Damar Damar Güzelliktir Tasavvuf
Zühd, güzel ahlak, kalp temizliği,
nefs tezkiyesi, teslimiyet, batın
ilmi, tevekkül, tevazu, uhuvvet,
kitap ve sünnet. Uzunca bir listeyi
ve bu listenin yaşama biçimini alt
alta koyduğumuzda veya tek tek ele aldığımızda
tasavvuf dediğimiz bir ilim ve
irfan okyanusu karşılar bizi. Bu okyanusta
her damla tasavvufun bir konusu olsa, o
damladan ayrıca bir okyanus meydana
getirmek de mümkündür. Asr-ı saadetten
bugüne niceleri bu okyanusta dalgıçlık
etmişler, marifet incileri dermişlerdir.
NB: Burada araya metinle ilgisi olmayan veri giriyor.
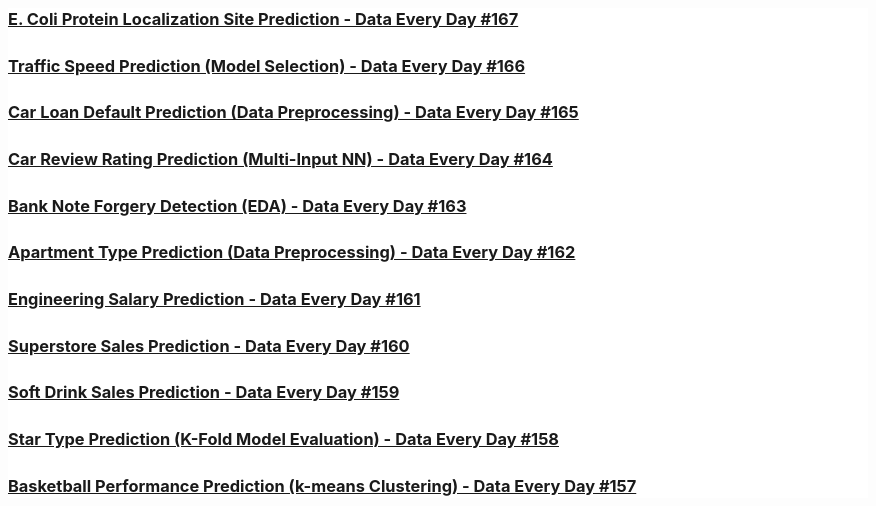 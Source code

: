 ### [E. Coli Protein Localization Site Prediction - Data Every Day #167](https://www.youtube.com/watch?v=o-8Q7fpcGH8 "E. Coli Protein Localization Site Prediction - Data Every Day #167")

### [Traffic Speed Prediction (Model Selection) - Data Every Day #166](https://www.youtube.com/watch?v=Q3muXOjIlYo "Traffic Speed Prediction (Model Selection) - Data Every Day #166")

### [Car Loan Default Prediction (Data Preprocessing) - Data Every Day #165](https://www.youtube.com/watch?v=xHKEcMkR9d8 "Car Loan Default Prediction (Data Preprocessing) - Data Every Day #165")

### [Car Review Rating Prediction (Multi-Input NN) - Data Every Day #164](https://www.youtube.com/watch?v=3LfPuT1-FL4 "Car Review Rating Prediction (Multi-Input NN) - Data Every Day #164")

### [Bank Note Forgery Detection (EDA) - Data Every Day #163](https://www.youtube.com/watch?v=UuyH60UIDPQ "Bank Note Forgery Detection (EDA) - Data Every Day #163")

### [Apartment Type Prediction (Data Preprocessing) - Data Every Day #162](https://www.youtube.com/watch?v=bX6A5S7V_e4 "Apartment Type Prediction (Data Preprocessing) - Data Every Day #162")

### [Engineering Salary Prediction - Data Every Day #161](https://www.youtube.com/watch?v=aQ_8zjPWtvw "Engineering Salary Prediction - Data Every Day #161")

### [Superstore Sales Prediction - Data Every Day #160](https://www.youtube.com/watch?v=RHd26NU7LRs "Superstore Sales Prediction - Data Every Day #160")

### [Soft Drink Sales Prediction - Data Every Day #159](https://www.youtube.com/watch?v=E1aJk9Z4usM "Soft Drink Sales Prediction - Data Every Day #159")

### [Star Type Prediction (K-Fold Model Evaluation) - Data Every Day #158](https://www.youtube.com/watch?v=75pwmIAzxKs "Star Type Prediction (K-Fold Model Evaluation) - Data Every Day #158")

### [Basketball Performance Prediction (k-means Clustering) - Data Every Day #157](https://www.youtube.com/watch?v=p3uysBjzoeA "Basketball Performance Prediction (k-means Clustering) - Data Every Day #157")
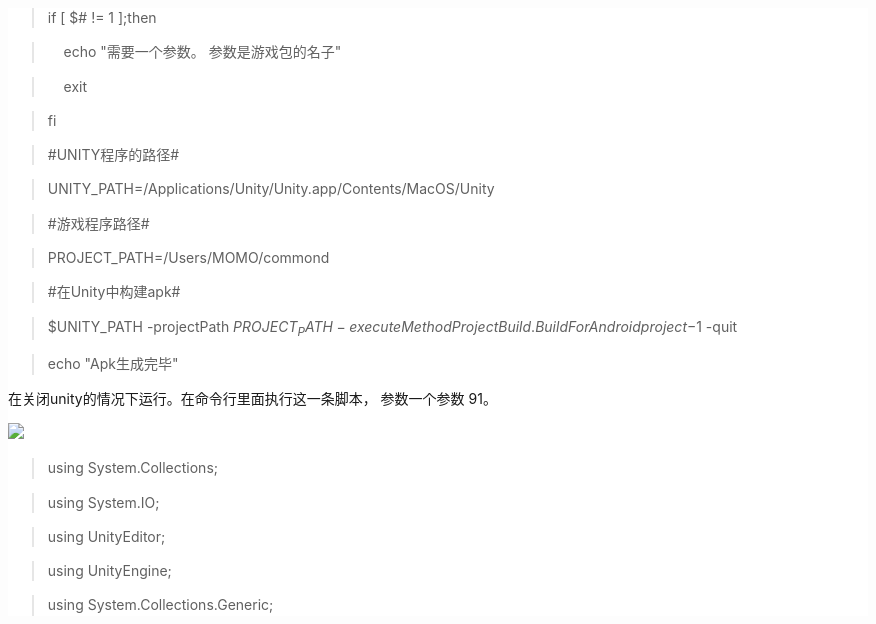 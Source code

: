 > if [ $# != 1 ];then

>

>     echo "需要一个参数。 参数是游戏包的名子"

>

>     exit

>

> fi

>

> #UNITY程序的路径#

>

> UNITY_PATH=/Applications/Unity/Unity.app/Contents/MacOS/Unity

>

> #游戏程序路径#

>

> PROJECT_PATH=/Users/MOMO/commond

>

> #在Unity中构建apk#

>

> $UNITY_PATH -projectPath $PROJECT_PATH -executeMethod
ProjectBuild.BuildForAndroid project-$1 -quit

>

> echo "Apk生成完毕"

在关闭unity的情况下运行。在命令行里面执行这一条脚本， 参数一个参数 91。

![](http://upload-images.jianshu.io/upload_images/17266280-7a4cc479b9e26605.png?imageMogr2/auto-orient/strip%7CimageView2/2/w/1240)  

> using System.Collections;

>

> using System.IO;

>

> using UnityEditor;

>

> using UnityEngine;

>

> using System.Collections.Generic;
Bu
okyanusa dalmışlar, buradan inci ve mercan
çıkarmışlar, tertemiz bir ömür sürerek
Hakk’a vasıl olmuşlar, ehl-i dil, ehl-i tarik,
ehl-i tasavvuf ariflerdir.
Onların hayatından hisse kapmak, içlerini
de dışlarını da bugüne yansıtmak, dahası
onlar gibi olabilmek için bir cehd, bir gayret,
bir çaba beklenir bizden. Onların da
örneği, önderi, rehberi, mürşidi Peygamber
Efendimizdir.
Silsile halinde kıyamete kadar yayılan
bir manevi kalp akışı. Tavırlara, dillere,
gönüllere ulaşan, değiştiren, dönüştüren,
olduran, onduran, gönendiren bir huzur
iklimi.
İlim ve İrfan dergimizin şu anda yüzüncü
sayısını okuyorsunuz. Bizleri bugünlere
eriştiren Rabbimize hamd olsun. Okurlarımızla,
yazarlarımızla, büyüklerimizle,
rehberlerimizle bir bütün halinde ilim ve
irfan yolculuğumuz sürüyor. Emek, çaba,
gayret bizden, şüphesiz takdir ve tevfik
Allah’tan.
Bizler de yüzüncü sayımıza ulaşmış olmamız
bereketiyle, lütfuyla, bu sayıda bütün
yazılarımızı dosya yazısı olarak hazırladık.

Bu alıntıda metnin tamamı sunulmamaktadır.